■ WORK TO BE COMPLETED:
Look through the records that follow and state how many lines hold the word "subsec", without adding anything.

◇ ◇ ◇

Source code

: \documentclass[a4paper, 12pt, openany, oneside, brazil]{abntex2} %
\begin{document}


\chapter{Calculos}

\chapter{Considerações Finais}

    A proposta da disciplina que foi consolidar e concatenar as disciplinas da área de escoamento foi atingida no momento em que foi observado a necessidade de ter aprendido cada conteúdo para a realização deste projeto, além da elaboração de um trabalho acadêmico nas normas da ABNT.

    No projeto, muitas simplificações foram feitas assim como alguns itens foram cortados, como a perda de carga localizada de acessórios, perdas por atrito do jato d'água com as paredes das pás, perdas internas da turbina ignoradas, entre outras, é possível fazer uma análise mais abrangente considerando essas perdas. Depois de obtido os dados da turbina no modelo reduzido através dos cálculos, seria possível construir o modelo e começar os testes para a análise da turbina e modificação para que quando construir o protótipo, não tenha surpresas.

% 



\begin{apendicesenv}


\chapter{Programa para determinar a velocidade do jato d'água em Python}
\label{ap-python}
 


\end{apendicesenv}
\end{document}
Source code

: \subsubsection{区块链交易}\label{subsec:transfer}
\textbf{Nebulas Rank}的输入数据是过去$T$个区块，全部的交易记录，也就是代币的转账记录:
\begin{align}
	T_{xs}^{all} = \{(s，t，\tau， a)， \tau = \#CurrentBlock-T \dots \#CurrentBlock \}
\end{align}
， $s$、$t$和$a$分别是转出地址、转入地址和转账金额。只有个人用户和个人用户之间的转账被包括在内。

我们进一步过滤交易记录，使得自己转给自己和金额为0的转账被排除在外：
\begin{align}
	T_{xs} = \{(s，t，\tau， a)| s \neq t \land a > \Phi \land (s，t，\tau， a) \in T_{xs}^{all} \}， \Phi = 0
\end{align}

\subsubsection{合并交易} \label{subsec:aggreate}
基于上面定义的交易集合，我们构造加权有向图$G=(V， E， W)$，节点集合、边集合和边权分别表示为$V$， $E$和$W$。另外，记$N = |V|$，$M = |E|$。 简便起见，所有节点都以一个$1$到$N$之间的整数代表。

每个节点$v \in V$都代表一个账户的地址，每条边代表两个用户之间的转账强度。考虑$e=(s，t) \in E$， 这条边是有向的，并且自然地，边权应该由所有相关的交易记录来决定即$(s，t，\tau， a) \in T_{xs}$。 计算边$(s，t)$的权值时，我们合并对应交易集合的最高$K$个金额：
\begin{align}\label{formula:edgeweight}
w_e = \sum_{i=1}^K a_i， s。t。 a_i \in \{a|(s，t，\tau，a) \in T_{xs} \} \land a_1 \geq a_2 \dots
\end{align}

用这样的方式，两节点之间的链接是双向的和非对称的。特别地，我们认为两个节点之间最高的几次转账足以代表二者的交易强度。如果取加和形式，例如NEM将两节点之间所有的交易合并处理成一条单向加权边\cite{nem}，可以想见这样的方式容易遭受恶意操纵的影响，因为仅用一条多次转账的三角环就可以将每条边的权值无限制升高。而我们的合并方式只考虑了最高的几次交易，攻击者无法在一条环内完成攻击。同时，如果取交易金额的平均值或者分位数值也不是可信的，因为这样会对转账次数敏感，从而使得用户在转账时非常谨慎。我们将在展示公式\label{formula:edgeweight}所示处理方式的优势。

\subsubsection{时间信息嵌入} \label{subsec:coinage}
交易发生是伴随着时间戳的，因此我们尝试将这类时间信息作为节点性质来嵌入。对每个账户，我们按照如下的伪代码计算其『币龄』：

◇ ◇ ◇

■ OUTPUT FOR THIS EXERCISE:
3